The US Food and Drug Administration (FDA) has granted premarket approval (PMA) to Dune Medical Devices’ intra-operative tissue assessment tool for breast cancer detection, based on a 664-patient prospective, multi-centre, randomised, double-arm study.
Using electromagnetic signatures, the MarginProbe system distinguishes healthy and cancerous tissue and prevents repeat surgeries to remove cancerous tissue that was not detected following an initial lumpectomy.
Repeated surgeries are carried out because cancerous cells are found to be present on the rim or edge of the removed tissue, according to the company.
Beth Israel Medical Centre breast surgery chief pivotal clinical trial investigator Dr Susan Boolbol said following the breast cancer surgery, telling a patient that they need more surgery can be an emotional issue for doctors and patients.
"This may result in tremendous anxiety and frustration," Boolbol said.

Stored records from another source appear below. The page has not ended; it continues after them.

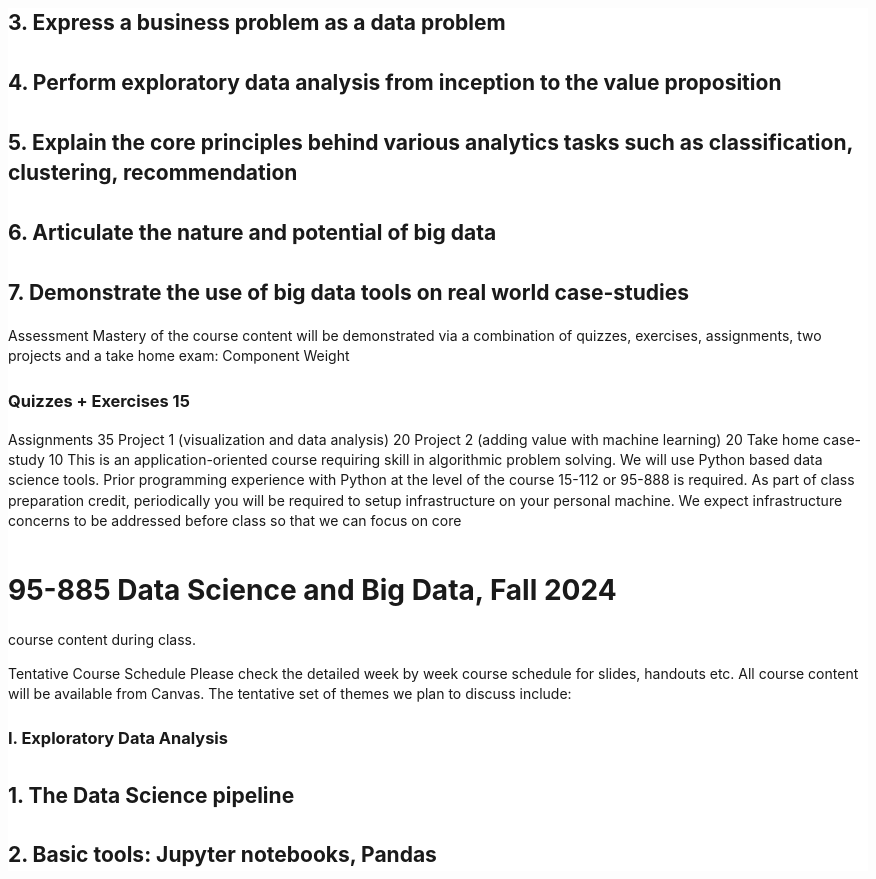 ## 3. Express a business problem as a data problem

## 4. Perform exploratory data analysis from inception to the value proposition

## 5. Explain the core principles behind various analytics tasks such as classification, clustering, recommendation

## 6. Articulate the nature and potential of big data

## 7. Demonstrate the use of big data tools on real world case-studies

Assessment
Mastery of the course content will be demonstrated via a combination of quizzes, exercises, assignments, two
projects and a take home exam:
Component Weight
### Quizzes + Exercises 15

Assignments 35
Project 1 (visualization and data analysis) 20
Project 2 (adding value with machine learning) 20
Take home case-study 10
This is an application-oriented course requiring skill in algorithmic problem solving. We will use Python based
data science tools. Prior programming experience with Python at the level of the course 15-112 or 95-888 is
required. As part of class preparation credit, periodically you will be required to setup infrastructure on your
personal machine. We expect infrastructure concerns to be addressed before class so that we can focus on core

# 95-885 Data Science and Big Data, Fall 2024

course content during class.

Tentative Course Schedule
Please check the detailed week by week course schedule for slides, handouts etc. All course content will be
available from Canvas. The tentative set of themes we plan to discuss include:
### I. Exploratory Data Analysis

## 1. The Data Science pipeline

## 2. Basic tools: Jupyter notebooks, Pandas
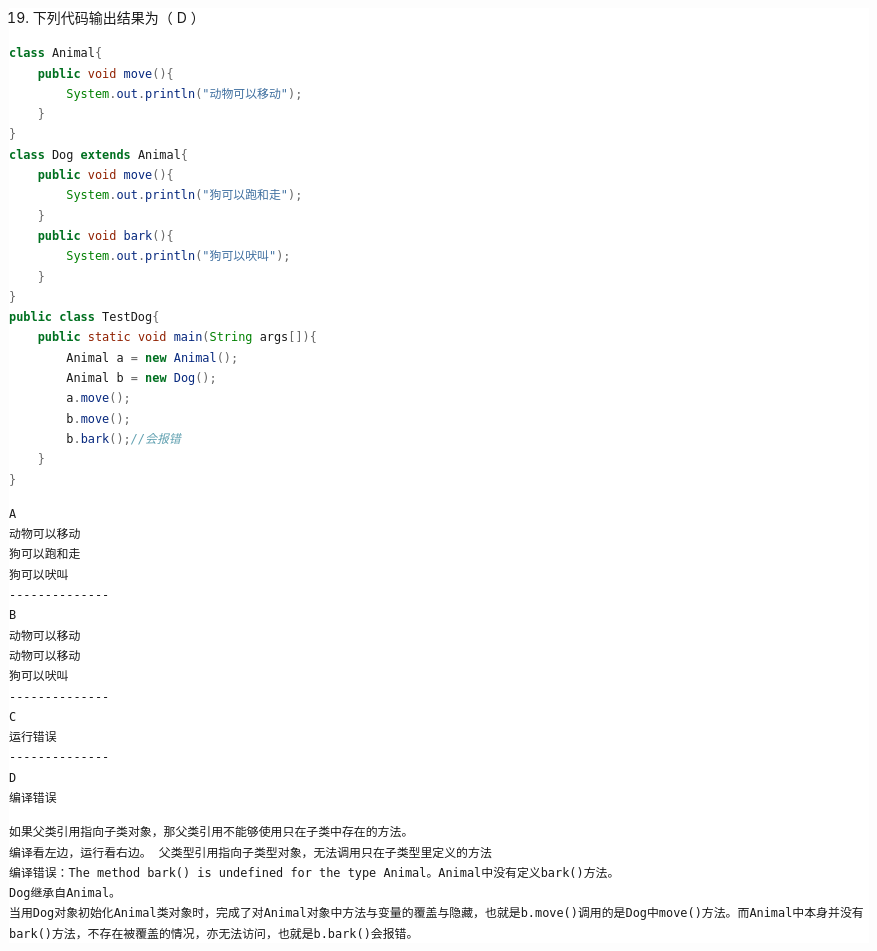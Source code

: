 19. 下列代码输出结果为（  D ）

```java
class Animal{
    public void move(){
        System.out.println("动物可以移动");
    }
}
class Dog extends Animal{
    public void move(){
        System.out.println("狗可以跑和走");
    }
    public void bark(){
        System.out.println("狗可以吠叫");
    }
}
public class TestDog{
    public static void main(String args[]){
        Animal a = new Animal();
        Animal b = new Dog(); 
        a.move();
        b.move();
        b.bark();//会报错
    }
}
```

```
A
动物可以移动
狗可以跑和走
狗可以吠叫
--------------
B
动物可以移动
动物可以移动
狗可以吠叫
--------------
C
运行错误
--------------
D
编译错误
```

```
如果父类引用指向子类对象，那父类引用不能够使用只在子类中存在的方法。
编译看左边，运行看右边。 父类型引用指向子类型对象，无法调用只在子类型里定义的方法
编译错误：The method bark() is undefined for the type Animal。Animal中没有定义bark()方法。
Dog继承自Animal。
当用Dog对象初始化Animal类对象时，完成了对Animal对象中方法与变量的覆盖与隐藏，也就是b.move()调用的是Dog中move()方法。而Animal中本身并没有bark()方法，不存在被覆盖的情况，亦无法访问，也就是b.bark()会报错。
```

"I believe that the MarginProbe System can help advance the field of breast surgery."
The study, which assessed the effectiveness of MarginProbe in identifying cancerous tissue along the margins of removed breast tissue, showed the device to be over three times more effective in finding cancer on the margin during lumpectomy.
Dune Medical Devices chief executive officer Daniel Levangie said; "We have received resounding support from clinicians, advocacy organisations and patients alike, who have recognised the value of MarginProbe and intra-operative, real-time detection of cancer on the margin to potentially improve patient outcomes."
The breast cancer detection system, which is available in Europe and in selected locations of the US, is expected to be launched throughout the nation in early 2013.